O ministro Mauro Campbell Marques, corregedor nacional de Justiça, revelou nesta terça-feira (5) que o desembargador afastado João Ferreira Filho, do Tribunal de Justiça de Mato Grosso (TJMT), adquiriu imóveis de alto padrão avaliados em mais de R$ 5,1 milhões, mas declarou à Receita Federal ter pago apenas R$ 123 mil por eles.
A declaração foi feita durante a sessão do Conselho Nacional de Justiça (CNJ) que manteve o afastamento do magistrado e aprovou a abertura de um processo administrativo disciplinar (PAD).
Ferreira Filho é suspeito de integrar um esquema de venda de sentenças judiciais, investigação que ganhou força após a análise de mensagens extraídas do celular do advogado Roberto Zampieri, assassinado em 2023, em Cuiabá.

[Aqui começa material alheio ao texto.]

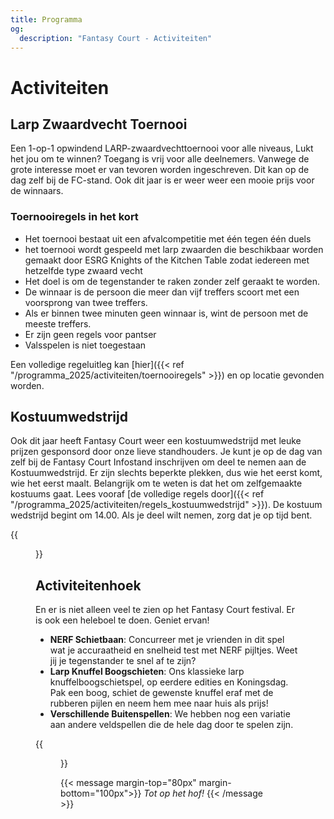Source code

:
 ```yaml
---
title: Programma
og:
  description: "Fantasy Court - Activiteiten"
---
```


# Activiteiten

## Larp Zwaardvecht Toernooi

Een 1-op-1 opwindend LARP-zwaardvechttoernooi voor alle niveaus, Lukt het jou om te winnen? Toegang is vrij voor alle deelnemers. Vanwege de grote interesse moet er van tevoren worden ingeschreven. Dit kan op de dag zelf bij de FC-stand. Ook dit jaar is er weer weer een mooie prijs voor de winnaars.

### Toernooiregels in het kort
 * Het toernooi bestaat uit een afvalcompetitie met één tegen één duels 
 * het toernooi wordt gespeeld met larp zwaarden die beschikbaar worden gemaakt door ESRG Knights of the Kitchen Table zodat iedereen met hetzelfde type zwaard vecht
 * Het doel is om de tegenstander te raken zonder zelf geraakt te worden. 
 * De winnaar is de persoon die meer dan vijf treffers scoort met een voorsprong van twee treffers.
 * Als er binnen twee minuten geen winnaar is, wint de persoon met de meeste treffers.
 * Er zijn geen regels voor pantser
 * Valsspelen is niet toegestaan

Een volledige regeluitleg kan [hier]({{< ref "/programma_2025/activiteiten/toernooiregels" >}}) en op locatie gevonden worden.

<!--{{<figure src="/images/2025/_DSC5390.JPG" alt="Kostuumwedstrijd" height="400" >}}-->

## Kostuumwedstrijd
Ook dit jaar heeft Fantasy Court weer een kostuumwedstrijd met leuke prijzen gesponsord door onze lieve standhouders. Je kunt je op de dag van zelf bij de Fantasy Court Infostand inschrijven om deel te nemen aan de Kostuumwedstrijd. Er zijn slechts beperkte plekken, dus wie het eerst komt, wie het eerst maalt. Belangrijk om te weten is dat het om zelfgemaakte kostuums gaat. Lees vooraf [de volledige regels door]({{< ref "/programma_2025/activiteiten/regels_kostuumwedstrijd" >}}). De kostuum wedstrijd begint om 14.00. Als je deel wilt nemen, zorg dat je op tijd bent.

{{<figure src="/images/2025/_DSC5390.JPG" alt="Kostuumwedstrijd" height="400" >}}
    
## Activiteitenhoek
En er is niet alleen veel te zien op het Fantasy Court festival. Er is ook een heleboel te doen. Geniet ervan!
- **NERF Schietbaan**: Concurreer met je vrienden in dit spel wat je accuraatheid en snelheid test met NERF pijltjes. Weet jij je tegenstander te snel af te zijn?
- **Larp Knuffel Boogschieten**: Ons klassieke larp knuffelboogschietspel, op eerdere edities en Koningsdag. Pak een boog, schiet de gewenste knuffel eraf met de rubberen pijlen en neem hem mee naar huis als prijs!
- **Verschillende Buitenspellen**: We hebben nog een variatie aan andere veldspellen die de hele dag door te spelen zijn.

{{<figure src="/images/2025/2023_archery.jpg" alt="Activiteitenhoek" height="400" >}}

{{< message margin-top="80px" margin-bottom="100px">}}
_Tot op het hof!_
{{< /message >}}
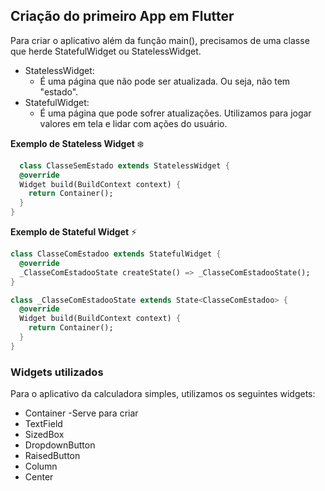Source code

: ## Criação do primeiro App em Flutter

Para criar o aplicativo além da função main(), precisamos de uma classe que herde StatefulWidget ou StatelessWidget.
- StatelessWidget:
  - É uma página que não pode ser atualizada. Ou seja, não tem "estado".
- StatefulWidget:
  - É uma página que pode sofrer atualizações. Utilizamos para jogar valores em tela e lidar com ações do usuário.
  
**Exemplo de Stateless Widget** :snowflake:
```dart
  class ClasseSemEstado extends StatelessWidget {
  @override
  Widget build(BuildContext context) {
    return Container();
  }
}
```
  
**Exemplo de Stateful Widget** :zap:
  
```dart
class ClasseComEstadoo extends StatefulWidget {
  @override
  _ClasseComEstadooState createState() => _ClasseComEstadooState();
}

class _ClasseComEstadooState extends State<ClasseComEstadoo> {
  @override
  Widget build(BuildContext context) {
    return Container();
  }
}  
```
### Widgets utilizados

Para o aplicativo da calculadora simples, utilizamos os seguintes widgets:
- Container
  -Serve para criar 
- TextField
- SizedBox
- DropdownButton
- RaisedButton
- Column
- Center
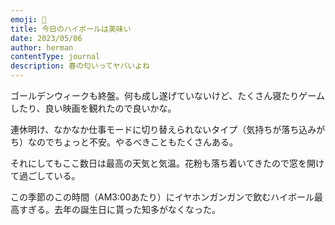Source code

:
```yaml
---
emoji: 🍺
title: 今日のハイボールは美味い
date: 2023/05/06
author: herman
contentType: journal
description: 春の匂いってヤバいよね
---
```


ゴールデンウィークも終盤。何も成し遂げていないけど、たくさん寝たりゲームしたり、良い映画を観れたので良いかな。

連休明け、なかなか仕事モードに切り替えられないタイプ（気持ちが落ち込みがち）なのでちょっと不安。やるべきこともたくさんある。

それにしてもここ数日は最高の天気と気温。花粉も落ち着いてきたので窓を開けて過ごしている。

この季節のこの時間（AM3:00あたり）にイヤホンガンガンで飲むハイボール最高すぎる。去年の誕生日に貰った知多がなくなった。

A relação entre o magistrado e o advogado, segundo o CNJ, envolvia benefícios pessoais, como presentes de alto valor e intermediações ilegais em decisões judiciais.
O ministro Campbell detalhou que o desembargador adquiriu, de uma única vez, dois apartamentos da incorporadora Vanguard, declarando ter pago apenas R$ 21,5 mil por unidade, enquanto os valores reais seriam de R$ 472 mil e R$ 434 mil.
Em seguida, comprou uma terceira unidade no mesmo empreendimento, novamente declarada pelo mesmo valor subfaturado, embora o pagamento real tenha sido de R$ 592 mil, segundo informações da empresa.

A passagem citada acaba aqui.